Last month, SQN stated that Yelp to shake-up the board and consider selling the firm to a private equity fund or a strategic buyer. The hedge fund cited poor performance as the primary reason for coming up with alternative options so that it could perform up to its potential. The tech-based hedge fund has a 4% stake in the review platform. The social review site had hired Evercore to help it tackle the push from SQN.
As the social review platform is undergoing transition on its go-to-market strategy, it has unveiled its five-year plan to create long-term sustainable growth. On a CAGR basis, revenue is expected to be in the mid-teens for the 2019-2023 timeframe. With an increased focus on reducing expenses, adjusted EBITDA is forecasted to be between 30% and 35% by 2023.
Yelp’s partnership with Grubhub (GRUB) has been coming along nicely as it would give the review platform to bump up the revenues without spending money on marketing. Along the same lines, the company has entered into partnerships with Visa (V) and GoDaddy (GDDY) which is expected to augur well for the firm in the near future.

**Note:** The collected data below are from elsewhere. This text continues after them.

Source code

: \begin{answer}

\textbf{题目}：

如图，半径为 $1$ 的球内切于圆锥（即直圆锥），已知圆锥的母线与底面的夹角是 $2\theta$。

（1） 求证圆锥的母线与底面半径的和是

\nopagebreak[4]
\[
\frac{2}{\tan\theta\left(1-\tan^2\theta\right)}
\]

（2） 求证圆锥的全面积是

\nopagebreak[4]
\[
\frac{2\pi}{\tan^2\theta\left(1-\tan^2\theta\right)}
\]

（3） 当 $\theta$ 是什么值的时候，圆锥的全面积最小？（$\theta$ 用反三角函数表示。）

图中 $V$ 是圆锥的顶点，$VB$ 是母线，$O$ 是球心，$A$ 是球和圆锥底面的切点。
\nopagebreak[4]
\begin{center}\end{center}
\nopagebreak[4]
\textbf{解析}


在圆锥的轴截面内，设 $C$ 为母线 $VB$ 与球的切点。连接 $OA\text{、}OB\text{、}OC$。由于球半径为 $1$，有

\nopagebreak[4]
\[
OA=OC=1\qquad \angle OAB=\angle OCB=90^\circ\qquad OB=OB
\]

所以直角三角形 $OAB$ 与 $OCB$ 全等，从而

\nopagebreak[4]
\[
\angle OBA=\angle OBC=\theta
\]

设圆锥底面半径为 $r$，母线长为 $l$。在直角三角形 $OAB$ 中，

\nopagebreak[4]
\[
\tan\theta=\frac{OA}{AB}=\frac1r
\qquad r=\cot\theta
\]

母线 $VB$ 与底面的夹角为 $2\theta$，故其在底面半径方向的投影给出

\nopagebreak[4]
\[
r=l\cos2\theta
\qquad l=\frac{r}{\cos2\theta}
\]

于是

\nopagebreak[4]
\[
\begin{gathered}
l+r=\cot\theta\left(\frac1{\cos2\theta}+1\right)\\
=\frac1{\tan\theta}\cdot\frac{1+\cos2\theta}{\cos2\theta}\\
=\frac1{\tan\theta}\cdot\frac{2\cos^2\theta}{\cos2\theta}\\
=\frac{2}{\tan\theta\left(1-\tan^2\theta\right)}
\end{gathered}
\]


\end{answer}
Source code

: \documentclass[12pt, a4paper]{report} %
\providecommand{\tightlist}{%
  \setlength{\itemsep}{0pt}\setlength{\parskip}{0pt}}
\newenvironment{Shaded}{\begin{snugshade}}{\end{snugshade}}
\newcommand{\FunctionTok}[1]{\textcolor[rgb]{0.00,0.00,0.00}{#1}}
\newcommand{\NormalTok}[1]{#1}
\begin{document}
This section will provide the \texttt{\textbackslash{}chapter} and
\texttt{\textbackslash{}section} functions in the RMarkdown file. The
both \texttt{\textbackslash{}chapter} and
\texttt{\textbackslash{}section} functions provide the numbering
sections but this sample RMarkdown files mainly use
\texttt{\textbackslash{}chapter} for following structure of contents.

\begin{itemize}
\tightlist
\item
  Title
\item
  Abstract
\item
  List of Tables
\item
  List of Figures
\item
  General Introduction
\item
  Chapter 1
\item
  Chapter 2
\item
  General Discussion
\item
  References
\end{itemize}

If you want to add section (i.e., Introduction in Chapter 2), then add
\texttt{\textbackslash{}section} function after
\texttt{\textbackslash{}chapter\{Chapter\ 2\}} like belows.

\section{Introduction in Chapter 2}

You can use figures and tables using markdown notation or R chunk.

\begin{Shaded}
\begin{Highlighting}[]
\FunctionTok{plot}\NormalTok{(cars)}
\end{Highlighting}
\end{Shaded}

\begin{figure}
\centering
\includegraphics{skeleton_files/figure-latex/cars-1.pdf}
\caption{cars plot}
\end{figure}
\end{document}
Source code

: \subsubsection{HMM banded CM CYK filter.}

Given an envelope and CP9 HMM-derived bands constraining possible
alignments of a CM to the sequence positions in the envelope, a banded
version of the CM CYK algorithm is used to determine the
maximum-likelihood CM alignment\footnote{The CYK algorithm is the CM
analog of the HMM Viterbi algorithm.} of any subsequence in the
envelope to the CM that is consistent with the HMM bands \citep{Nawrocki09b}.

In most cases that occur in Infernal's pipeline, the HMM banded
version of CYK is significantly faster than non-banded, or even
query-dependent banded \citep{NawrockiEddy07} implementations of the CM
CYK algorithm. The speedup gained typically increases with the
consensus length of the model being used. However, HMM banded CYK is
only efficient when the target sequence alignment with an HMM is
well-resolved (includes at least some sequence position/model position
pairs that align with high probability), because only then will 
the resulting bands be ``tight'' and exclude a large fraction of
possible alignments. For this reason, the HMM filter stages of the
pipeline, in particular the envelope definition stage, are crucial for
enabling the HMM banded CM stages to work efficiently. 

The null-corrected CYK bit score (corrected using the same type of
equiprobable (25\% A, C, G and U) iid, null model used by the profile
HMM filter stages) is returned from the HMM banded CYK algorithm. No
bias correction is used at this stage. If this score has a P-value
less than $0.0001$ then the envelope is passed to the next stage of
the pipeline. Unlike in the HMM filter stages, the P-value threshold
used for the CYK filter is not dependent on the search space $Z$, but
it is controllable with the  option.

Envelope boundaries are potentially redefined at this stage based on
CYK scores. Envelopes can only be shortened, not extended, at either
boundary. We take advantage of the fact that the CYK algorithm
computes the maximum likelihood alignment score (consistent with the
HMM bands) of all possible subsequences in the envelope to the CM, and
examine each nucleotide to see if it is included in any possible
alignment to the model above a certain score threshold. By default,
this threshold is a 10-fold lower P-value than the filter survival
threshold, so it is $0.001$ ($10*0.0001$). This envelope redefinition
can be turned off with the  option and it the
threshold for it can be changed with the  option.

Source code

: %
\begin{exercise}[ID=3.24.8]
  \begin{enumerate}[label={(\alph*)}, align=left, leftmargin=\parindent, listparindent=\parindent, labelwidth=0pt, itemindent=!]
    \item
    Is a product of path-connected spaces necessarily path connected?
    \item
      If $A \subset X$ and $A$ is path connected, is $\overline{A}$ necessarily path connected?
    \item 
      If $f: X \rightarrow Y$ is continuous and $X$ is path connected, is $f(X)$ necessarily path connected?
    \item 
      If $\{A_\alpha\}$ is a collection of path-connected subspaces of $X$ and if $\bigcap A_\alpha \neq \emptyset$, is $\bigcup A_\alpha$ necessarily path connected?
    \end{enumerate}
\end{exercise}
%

Yelp has been struggling to cope up with the stiff competition from Google (GOOGL) and Instagram. The company still gets lion’s share of revenue from advertising. Since it has to compete with the likes of Google for ad spending from clients, investors are concerned about the firm ability to come up with a sustainable growth strategy.
The company expects revenue to increase by 4% to 6% for Q1 2019 and 8% to 10% for the full year 2019 period. Adjusted EBITDA margins are expected to improve 1 to 2 percentage points next quarter and 2 to 3 percentage points for 2019.